(Materials provided begins)

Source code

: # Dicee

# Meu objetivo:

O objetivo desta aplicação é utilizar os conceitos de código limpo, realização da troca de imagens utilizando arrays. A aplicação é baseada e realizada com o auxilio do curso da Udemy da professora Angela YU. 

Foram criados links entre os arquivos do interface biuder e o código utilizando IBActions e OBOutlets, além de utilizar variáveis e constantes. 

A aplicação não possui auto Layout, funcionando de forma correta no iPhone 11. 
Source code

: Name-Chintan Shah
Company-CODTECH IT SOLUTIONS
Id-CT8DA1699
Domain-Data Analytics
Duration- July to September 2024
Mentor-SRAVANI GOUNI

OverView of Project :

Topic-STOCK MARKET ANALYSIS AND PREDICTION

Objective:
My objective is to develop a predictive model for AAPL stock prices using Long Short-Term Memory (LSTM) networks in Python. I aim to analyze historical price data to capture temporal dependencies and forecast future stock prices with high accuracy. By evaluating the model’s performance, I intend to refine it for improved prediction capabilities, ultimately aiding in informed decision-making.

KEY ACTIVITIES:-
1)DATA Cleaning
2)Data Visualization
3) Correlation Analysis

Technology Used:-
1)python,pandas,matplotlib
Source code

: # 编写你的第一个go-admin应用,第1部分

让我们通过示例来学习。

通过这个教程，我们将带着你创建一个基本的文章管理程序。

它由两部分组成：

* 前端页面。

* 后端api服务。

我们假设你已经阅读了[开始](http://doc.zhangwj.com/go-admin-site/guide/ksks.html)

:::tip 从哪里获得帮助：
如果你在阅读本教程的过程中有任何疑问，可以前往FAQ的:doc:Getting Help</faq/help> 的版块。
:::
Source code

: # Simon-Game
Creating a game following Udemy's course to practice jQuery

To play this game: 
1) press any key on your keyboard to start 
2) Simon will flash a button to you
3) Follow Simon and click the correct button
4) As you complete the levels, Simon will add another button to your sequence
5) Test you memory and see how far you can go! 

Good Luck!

(Materials provided ends)

• Task statement:
Return, word for word, the lines from the one containing "Topic-STOCK MARKET ANALYSIS AND PREDICTION" through the end of the data above, both ends included, and nothing else.

• Task response:
Topic-STOCK MARKET ANALYSIS AND PREDICTION

Objective:
My objective is to develop a predictive model for AAPL stock prices using Long Short-Term Memory (LSTM) networks in Python. I aim to analyze historical price data to capture temporal dependencies and forecast future stock prices with high accuracy. By evaluating the model’s performance, I intend to refine it for improved prediction capabilities, ultimately aiding in informed decision-making.

KEY ACTIVITIES:-
1)DATA Cleaning
2)Data Visualization
3) Correlation Analysis

Technology Used:-
1)python,pandas,matplotlib
Source code

: # 编写你的第一个go-admin应用,第1部分

让我们通过示例来学习。

通过这个教程，我们将带着你创建一个基本的文章管理程序。

它由两部分组成：

* 前端页面。

* 后端api服务。

我们假设你已经阅读了[开始](http://doc.zhangwj.com/go-admin-site/guide/ksks.html)

:::tip 从哪里获得帮助：
如果你在阅读本教程的过程中有任何疑问，可以前往FAQ的:doc:Getting Help</faq/help> 的版块。
:::
Source code

: # Simon-Game
Creating a game following Udemy's course to practice jQuery

To play this game: 
1) press any key on your keyboard to start 
2) Simon will flash a button to you
3) Follow Simon and click the correct button
4) As you complete the levels, Simon will add another button to your sequence
5) Test you memory and see how far you can go! 

Good Luck!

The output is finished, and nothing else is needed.